DATA FOR THIS TASK Block Start

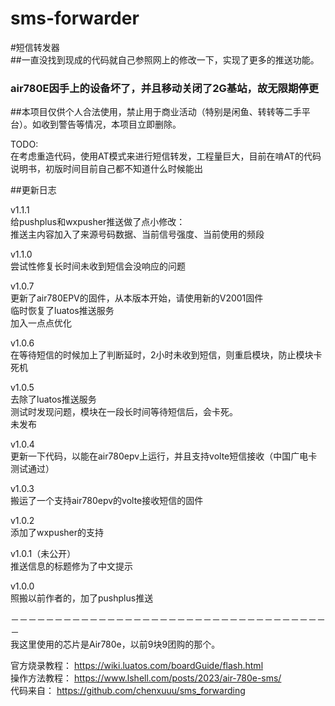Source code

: # sms-forwarder
#短信转发器    
##一直没找到现成的代码就自己参照网上的修改一下，实现了更多的推送功能。    

### air780E因手上的设备坏了，并且移动关闭了2G基站，故无限期停更    

##本项目仅供个人合法使用，禁止用于商业活动（特别是闲鱼、转转等二手平台）。如收到警告等情况，本项目立即删除。    

TODO:    
在考虑重造代码，使用AT模式来进行短信转发，工程量巨大，目前在啃AT的代码说明书，初版时间目前自己都不知道什么时候能出    
    
##更新日志     

v1.1.1     
给pushplus和wxpusher推送做了点小修改：     
推送主内容加入了来源号码数据、当前信号强度、当前使用的频段     

v1.1.0    
尝试性修复长时间未收到短信会没响应的问题    

v1.0.7     
更新了air780EPV的固件，从本版本开始，请使用新的V2001固件     
临时恢复了luatos推送服务     
加入一点点优化     

v1.0.6     
在等待短信的时候加上了判断延时，2小时未收到短信，则重启模块，防止模块卡死机

v1.0.5     
去除了luatos推送服务     
测试时发现问题，模块在一段长时间等待短信后，会卡死。     
未发布     

v1.0.4     
更新一下代码，以能在air780epv上运行，并且支持volte短信接收（中国广电卡测试通过）

v1.0.3     
搬运了一个支持air780epv的volte接收短信的固件
    
v1.0.2     
添加了wxpusher的支持     
     
v1.0.1（未公开）　  
推送信息的标题修为了中文提示     
    
v1.0.0     
照搬以前作者的，加了pushplus推送     

－－－－－－－－－－－－－－－－－－－－－－－－－－－－－－－－－－－－－    
我这里使用的芯片是Air780e，以前9块9团购的那个。    
    
官方烧录教程： https://wiki.luatos.com/boardGuide/flash.html    
操作方法教程： https://www.lshell.com/posts/2023/air-780e-sms/    
代码来自： https://github.com/chenxuuu/sms_forwarding    


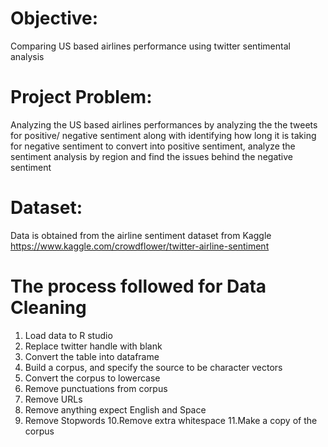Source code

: # Objective: 
Comparing US based airlines performance using twitter sentimental analysis

# Project Problem:
Analyzing the US based airlines performances  by analyzing the  the tweets for positive/ negative sentiment  along with identifying how long it is taking for negative sentiment to convert into positive sentiment, analyze the sentiment analysis by region and find the issues behind the negative sentiment 

# Dataset: 
Data is obtained from the airline sentiment dataset from Kaggle https://www.kaggle.com/crowdflower/twitter-airline-sentiment

# The process followed for Data Cleaning 
1. Load data to R studio
2. Replace twitter handle with blank 
3. Convert the table into dataframe 
4. Build a corpus, and specify the source to be character vectors
5. Convert the corpus to lowercase 
6. Remove punctuations from corpus
7. Remove URLs
8. Remove anything expect English and Space
9. Remove Stopwords
10.Remove extra whitespace
11.Make a copy of the corpus



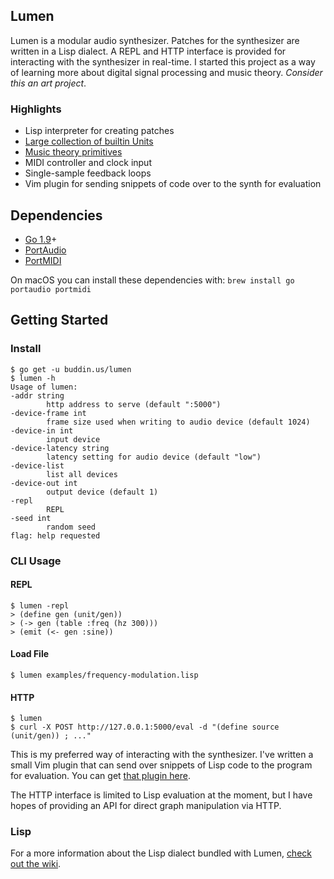 ## Lumen

Lumen is a modular audio synthesizer. Patches for the synthesizer are written in a Lisp dialect. A REPL and HTTP
interface is provided for interacting with the synthesizer in real-time. I started this project as a way of learning
more about digital signal processing and music theory. *Consider this an art project*.

### Highlights

- Lisp interpreter for creating patches
- [Large collection of builtin Units](https://github.com/brettbuddin/lumen/wiki/Units)
- [Music theory primitives](https://github.com/brettbuddin/lumen/wiki/Values#music-theory)
- MIDI controller and clock input
- Single-sample feedback loops
- Vim plugin for sending snippets of code over to the synth for evaluation

## Dependencies

- [Go 1.9](http://golang.org)+
- [PortAudio](http://www.portaudio.com/)
- [PortMIDI](http://portmedia.sourceforge.net/portmidi/)

On macOS you can install these dependencies with: `brew install go portaudio portmidi`

## Getting Started

### Install

    $ go get -u buddin.us/lumen
	$ lumen -h
	Usage of lumen:
  	-addr string
        	http address to serve (default ":5000")
  	-device-frame int
        	frame size used when writing to audio device (default 1024)
  	-device-in int
        	input device
  	-device-latency string
        	latency setting for audio device (default "low")
  	-device-list
        	list all devices
  	-device-out int
        	output device (default 1)
  	-repl
        	REPL
  	-seed int
        	random seed
	flag: help requested

### CLI Usage

#### REPL

    $ lumen -repl
    > (define gen (unit/gen))
    > (-> gen (table :freq (hz 300)))
    > (emit (<- gen :sine))

#### Load File

    $ lumen examples/frequency-modulation.lisp

#### HTTP

    $ lumen
    $ curl -X POST http://127.0.0.1:5000/eval -d "(define source (unit/gen)) ; ..."

This is my preferred way of interacting with the synthesizer. I've written a small Vim plugin that can send over
snippets of Lisp code to the program for evaluation. You can get [that plugin here](extra/lumen.vim).

The HTTP interface is limited to Lisp evaluation at the moment, but I have hopes of providing an API for direct graph
manipulation via HTTP.

### Lisp

For a more information about the Lisp dialect bundled with Lumen, [check out the wiki](https://github.com/brettbuddin/lumen/wiki).
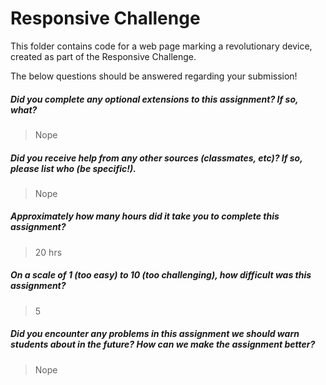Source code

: # Responsive Challenge

This folder contains code for a web page marking a revolutionary device, created as part of the Responsive Challenge.

The below questions should be answered regarding your submission!

##### Did you complete any optional extensions to this assignment? If so, what? #####
> Nope


##### Did you receive help from any other sources (classmates, etc)? If so, please list who (be specific!). #####
> Nope


##### Approximately how many hours did it take you to complete this assignment? #####
> 20 hrs


##### On a scale of 1 (too easy) to 10 (too challenging), how difficult was this assignment? #####
> 5


##### Did you encounter any problems in this assignment we should warn students about in the future? How can we make the assignment better? #####
> Nope
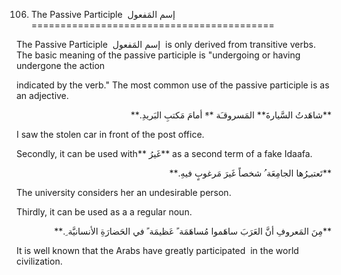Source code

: 106. The Passive Participle  إسم المَفعول 
==========================================

The Passive Participle  إسم المَفعول  is only derived from transitive
verbs. The basic meaning of the passive participle is "undergoing or
having undergone the action

indicated by the verb." The most common use of the passive participle is
as an adjective.

<p dir="rtl">
**شاهَدتُ السَّيارةَ** المَسروقـَة **َ أمامَ مَکتبِ البَريدِ.**
</p>

I saw the stolen car in front of the post office.

Secondly, it can be used with** غَيرُ** as a second term of a fake
Idaafa.

<p dir="rtl">
**تَعتبـِرُها الجامِعَة ُ شخصاً غَيرَ مَرغوبٍ فيهِ.**
</p>

The university considers her an undesirable person.

Thirdly, it can be used as a a regular noun.

<p dir="rtl">
**مِنَ المَعروفِ أنَّ العَرَبَ ساهَموا مُساهَمَة ً عَظيمَة ً في
الحَضارَةِ الأنسانيَّة ِ.**
</p>

It is well known that the Arabs have greatly participated  in the world
civilization.


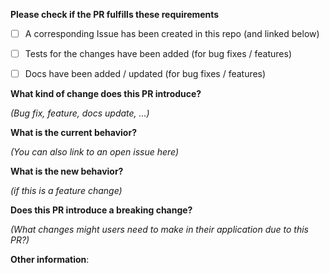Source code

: **Please check if the PR fulfills these requirements**
- [ ] A corresponding Issue has been created in this repo (and linked below)
- [ ] Tests for the changes have been added (for bug fixes / features)
- [ ] Docs have been added / updated (for bug fixes / features)


**What kind of change does this PR introduce?** 

*(Bug fix, feature, docs update, ...)*

**What is the current behavior?** 

*(You can also link to an open issue here)*

**What is the new behavior?** 

*(if this is a feature change)*

**Does this PR introduce a breaking change?** 

*(What changes might users need to make in their application due to this PR?)*


**Other information**:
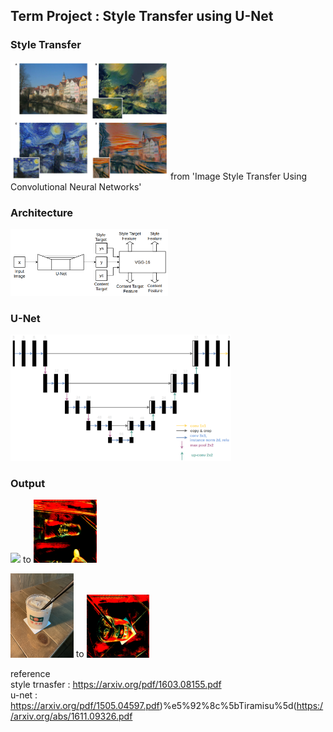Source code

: ## Term Project : Style Transfer using U-Net

### Style Transfer
<img src = "./image/style transfer.png" width="50%">
from 'Image Style Transfer Using Convolutional Neural Networks'

### Architecture
<img src = "./image/struct.png" width="50%">

### U-Net
<img src = "./image/u_net.png" width="70%">

### Output

<p float="left">
<img src = "./image/image.jpg" width="20%">
  to 
<img src = "./image/64_output.png" width="20%">
</p>


<p float="left">
<img src = "./image/image2.jpg" width="20%">
  to 
<img src = "./image/image2_64_output.png" width="20%">
</p>

reference
<br>style trnasfer : https://arxiv.org/pdf/1603.08155.pdf
<br>u-net : https://arxiv.org/pdf/1505.04597.pdf)%e5%92%8c%5bTiramisu%5d(https://arxiv.org/abs/1611.09326.pdf
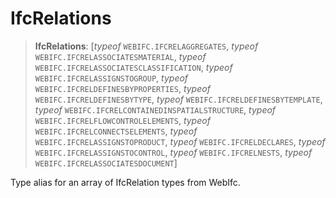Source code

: # IfcRelations

> **IfcRelations**: [*typeof* `WEBIFC.IFCRELAGGREGATES`, *typeof* `WEBIFC.IFCRELASSOCIATESMATERIAL`, *typeof* `WEBIFC.IFCRELASSOCIATESCLASSIFICATION`, *typeof* `WEBIFC.IFCRELASSIGNSTOGROUP`, *typeof* `WEBIFC.IFCRELDEFINESBYPROPERTIES`, *typeof* `WEBIFC.IFCRELDEFINESBYTYPE`, *typeof* `WEBIFC.IFCRELDEFINESBYTEMPLATE`, *typeof* `WEBIFC.IFCRELCONTAINEDINSPATIALSTRUCTURE`, *typeof* `WEBIFC.IFCRELFLOWCONTROLELEMENTS`, *typeof* `WEBIFC.IFCRELCONNECTSELEMENTS`, *typeof* `WEBIFC.IFCRELASSIGNSTOPRODUCT`, *typeof* `WEBIFC.IFCRELDECLARES`, *typeof* `WEBIFC.IFCRELASSIGNSTOCONTROL`, *typeof* `WEBIFC.IFCRELNESTS`, *typeof* `WEBIFC.IFCRELASSOCIATESDOCUMENT`]

Type alias for an array of IfcRelation types from WebIfc.
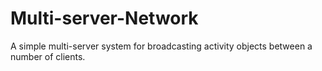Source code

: # Multi-server-Network
A simple multi-server system for broadcasting activity objects between a number of clients.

DATA FOR THIS TASK Block End

Starting at the first line of the records above, set down each line exactly through the one that holds "操作方法教程： https://www.". Omit pictures.

Source code

: # sms-forwarder
#短信转发器    
##一直没找到现成的代码就自己参照网上的修改一下，实现了更多的推送功能。    

### air780E因手上的设备坏了，并且移动关闭了2G基站，故无限期停更    

##本项目仅供个人合法使用，禁止用于商业活动（特别是闲鱼、转转等二手平台）。如收到警告等情况，本项目立即删除。    

TODO:    
在考虑重造代码，使用AT模式来进行短信转发，工程量巨大，目前在啃AT的代码说明书，初版时间目前自己都不知道什么时候能出    
    
##更新日志     

v1.1.1     
给pushplus和wxpusher推送做了点小修改：     
推送主内容加入了来源号码数据、当前信号强度、当前使用的频段     

v1.1.0    
尝试性修复长时间未收到短信会没响应的问题    

v1.0.7     
更新了air780EPV的固件，从本版本开始，请使用新的V2001固件     
临时恢复了luatos推送服务     
加入一点点优化     

v1.0.6     
在等待短信的时候加上了判断延时，2小时未收到短信，则重启模块，防止模块卡死机

v1.0.5     
去除了luatos推送服务     
测试时发现问题，模块在一段长时间等待短信后，会卡死。     
未发布     

v1.0.4     
更新一下代码，以能在air780epv上运行，并且支持volte短信接收（中国广电卡测试通过）

v1.0.3     
搬运了一个支持air780epv的volte接收短信的固件
    
v1.0.2     
添加了wxpusher的支持     
     
v1.0.1（未公开）　  
推送信息的标题修为了中文提示     
    
v1.0.0     
照搬以前作者的，加了pushplus推送     

－－－－－－－－－－－－－－－－－－－－－－－－－－－－－－－－－－－－－    
我这里使用的芯片是Air780e，以前9块9团购的那个。    
    
官方烧录教程： https://wiki.luatos.com/boardGuide/flash.html    
操作方法教程： https://www.lshell.com/posts/2023/air-780e-sms/    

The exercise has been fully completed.